(Source records)
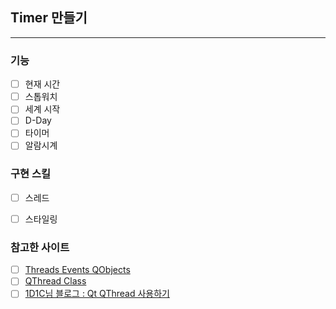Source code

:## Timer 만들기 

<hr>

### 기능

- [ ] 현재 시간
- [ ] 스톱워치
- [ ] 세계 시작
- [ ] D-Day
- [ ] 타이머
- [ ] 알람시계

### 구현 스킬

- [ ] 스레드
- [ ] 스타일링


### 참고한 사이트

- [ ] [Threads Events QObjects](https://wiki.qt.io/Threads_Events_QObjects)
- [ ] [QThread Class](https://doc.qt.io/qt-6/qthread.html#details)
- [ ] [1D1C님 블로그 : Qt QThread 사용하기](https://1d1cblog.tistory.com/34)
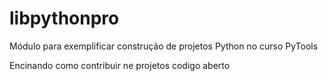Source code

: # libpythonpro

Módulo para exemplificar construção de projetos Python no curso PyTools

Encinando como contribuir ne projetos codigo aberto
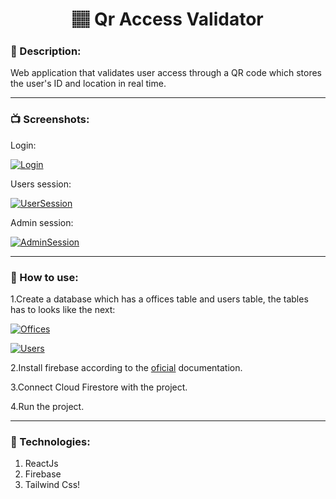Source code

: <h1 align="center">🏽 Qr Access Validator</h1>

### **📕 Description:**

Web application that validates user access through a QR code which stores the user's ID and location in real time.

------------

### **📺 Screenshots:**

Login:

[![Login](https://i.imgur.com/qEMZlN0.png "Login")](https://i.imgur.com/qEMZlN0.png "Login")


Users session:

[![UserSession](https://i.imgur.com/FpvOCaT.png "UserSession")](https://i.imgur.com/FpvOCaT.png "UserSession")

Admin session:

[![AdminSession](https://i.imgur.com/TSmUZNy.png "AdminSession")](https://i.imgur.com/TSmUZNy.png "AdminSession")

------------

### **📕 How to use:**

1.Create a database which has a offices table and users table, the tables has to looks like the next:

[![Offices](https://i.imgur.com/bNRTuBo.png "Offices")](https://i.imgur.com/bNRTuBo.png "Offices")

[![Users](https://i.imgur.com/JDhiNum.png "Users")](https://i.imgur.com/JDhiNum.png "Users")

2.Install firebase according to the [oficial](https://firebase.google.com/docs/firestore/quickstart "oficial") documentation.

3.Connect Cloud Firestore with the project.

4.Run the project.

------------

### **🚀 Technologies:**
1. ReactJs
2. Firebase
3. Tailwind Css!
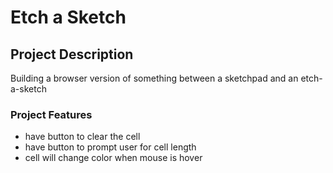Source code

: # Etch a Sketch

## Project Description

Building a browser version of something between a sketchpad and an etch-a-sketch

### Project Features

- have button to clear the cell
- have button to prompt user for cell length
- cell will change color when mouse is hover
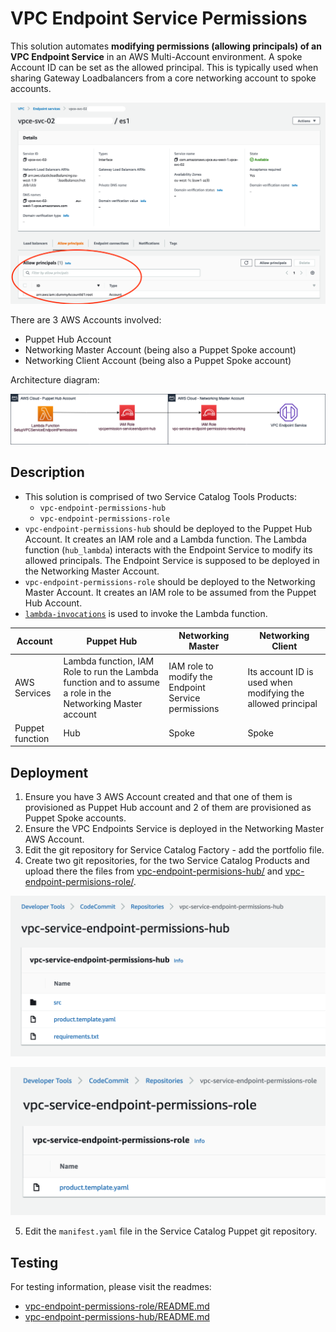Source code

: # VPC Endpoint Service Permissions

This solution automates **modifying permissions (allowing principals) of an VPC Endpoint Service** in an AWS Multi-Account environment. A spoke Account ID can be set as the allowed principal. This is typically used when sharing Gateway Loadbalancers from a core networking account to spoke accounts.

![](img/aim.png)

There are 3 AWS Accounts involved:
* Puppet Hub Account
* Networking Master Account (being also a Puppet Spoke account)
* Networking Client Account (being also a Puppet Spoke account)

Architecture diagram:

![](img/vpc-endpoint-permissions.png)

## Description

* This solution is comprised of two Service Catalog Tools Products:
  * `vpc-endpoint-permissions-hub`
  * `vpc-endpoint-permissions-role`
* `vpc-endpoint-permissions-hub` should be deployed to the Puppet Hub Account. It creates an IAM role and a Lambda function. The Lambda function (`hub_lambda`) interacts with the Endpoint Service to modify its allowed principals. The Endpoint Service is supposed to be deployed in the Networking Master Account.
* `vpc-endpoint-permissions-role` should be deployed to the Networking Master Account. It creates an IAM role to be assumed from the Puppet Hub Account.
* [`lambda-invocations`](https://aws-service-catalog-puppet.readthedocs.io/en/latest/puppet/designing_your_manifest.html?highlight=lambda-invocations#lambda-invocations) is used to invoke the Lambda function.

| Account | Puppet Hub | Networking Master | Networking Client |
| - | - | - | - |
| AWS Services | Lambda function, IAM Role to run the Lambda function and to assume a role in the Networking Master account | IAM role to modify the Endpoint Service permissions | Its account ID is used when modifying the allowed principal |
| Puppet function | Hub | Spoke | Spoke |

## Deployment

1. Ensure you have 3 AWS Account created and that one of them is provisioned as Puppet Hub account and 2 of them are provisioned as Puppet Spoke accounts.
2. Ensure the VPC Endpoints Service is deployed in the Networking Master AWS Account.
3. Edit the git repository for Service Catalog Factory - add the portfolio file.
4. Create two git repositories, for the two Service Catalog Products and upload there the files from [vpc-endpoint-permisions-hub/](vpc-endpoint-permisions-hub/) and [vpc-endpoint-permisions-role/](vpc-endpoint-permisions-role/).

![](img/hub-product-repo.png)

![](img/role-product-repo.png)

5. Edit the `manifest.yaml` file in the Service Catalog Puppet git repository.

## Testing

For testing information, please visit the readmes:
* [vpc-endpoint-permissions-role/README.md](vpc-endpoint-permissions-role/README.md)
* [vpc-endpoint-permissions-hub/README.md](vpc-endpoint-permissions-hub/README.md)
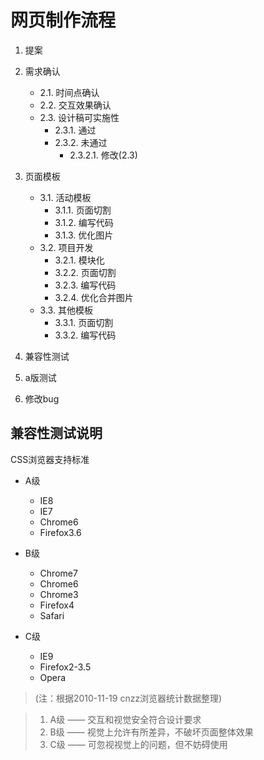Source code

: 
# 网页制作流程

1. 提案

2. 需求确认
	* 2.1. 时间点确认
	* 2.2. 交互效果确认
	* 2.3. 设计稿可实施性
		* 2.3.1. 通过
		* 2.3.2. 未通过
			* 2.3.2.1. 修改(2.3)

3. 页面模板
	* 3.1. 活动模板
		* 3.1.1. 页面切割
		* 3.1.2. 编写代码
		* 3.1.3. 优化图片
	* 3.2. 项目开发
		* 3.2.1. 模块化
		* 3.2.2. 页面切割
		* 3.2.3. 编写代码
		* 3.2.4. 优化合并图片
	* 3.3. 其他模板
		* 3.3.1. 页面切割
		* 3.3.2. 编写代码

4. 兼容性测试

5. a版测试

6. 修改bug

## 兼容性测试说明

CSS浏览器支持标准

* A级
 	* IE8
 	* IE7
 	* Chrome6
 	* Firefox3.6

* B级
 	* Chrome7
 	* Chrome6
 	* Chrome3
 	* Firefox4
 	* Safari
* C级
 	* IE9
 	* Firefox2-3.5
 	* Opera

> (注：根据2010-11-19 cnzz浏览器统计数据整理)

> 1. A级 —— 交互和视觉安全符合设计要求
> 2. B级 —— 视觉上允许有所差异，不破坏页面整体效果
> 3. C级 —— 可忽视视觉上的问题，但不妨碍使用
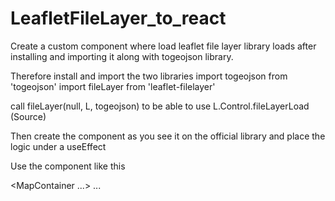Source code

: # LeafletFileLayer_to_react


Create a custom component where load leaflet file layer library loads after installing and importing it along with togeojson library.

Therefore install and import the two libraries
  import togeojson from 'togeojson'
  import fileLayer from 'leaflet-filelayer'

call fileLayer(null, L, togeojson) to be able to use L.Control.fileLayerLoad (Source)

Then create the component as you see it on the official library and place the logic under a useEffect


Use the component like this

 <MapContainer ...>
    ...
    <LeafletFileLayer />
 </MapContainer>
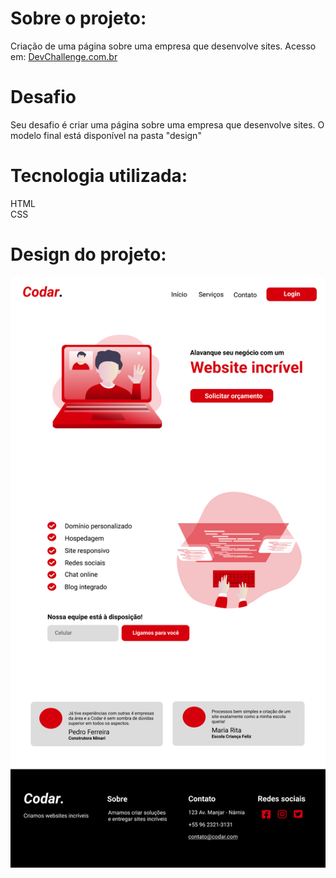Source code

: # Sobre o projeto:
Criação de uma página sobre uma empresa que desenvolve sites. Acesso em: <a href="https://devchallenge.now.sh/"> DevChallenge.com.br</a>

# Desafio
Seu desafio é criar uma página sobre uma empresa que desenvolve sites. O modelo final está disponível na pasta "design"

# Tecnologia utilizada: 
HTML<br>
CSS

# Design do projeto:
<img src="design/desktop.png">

### Problem details
Where a picture appears, omit it; otherwise reproduce each line above from the first to the one with "- [ ] [Threads", inclusive.

### Reply to the exercise
Source code

:## Timer 만들기 

<hr>

### 기능

- [ ] 현재 시간
- [ ] 스톱워치
- [ ] 세계 시작
- [ ] D-Day
- [ ] 타이머
- [ ] 알람시계

### 구현 스킬

- [ ] 스레드
- [ ] 스타일링


### 참고한 사이트

- [ ] [Threads Events QObjects](https://wiki.qt.io/Threads_Events_QObjects)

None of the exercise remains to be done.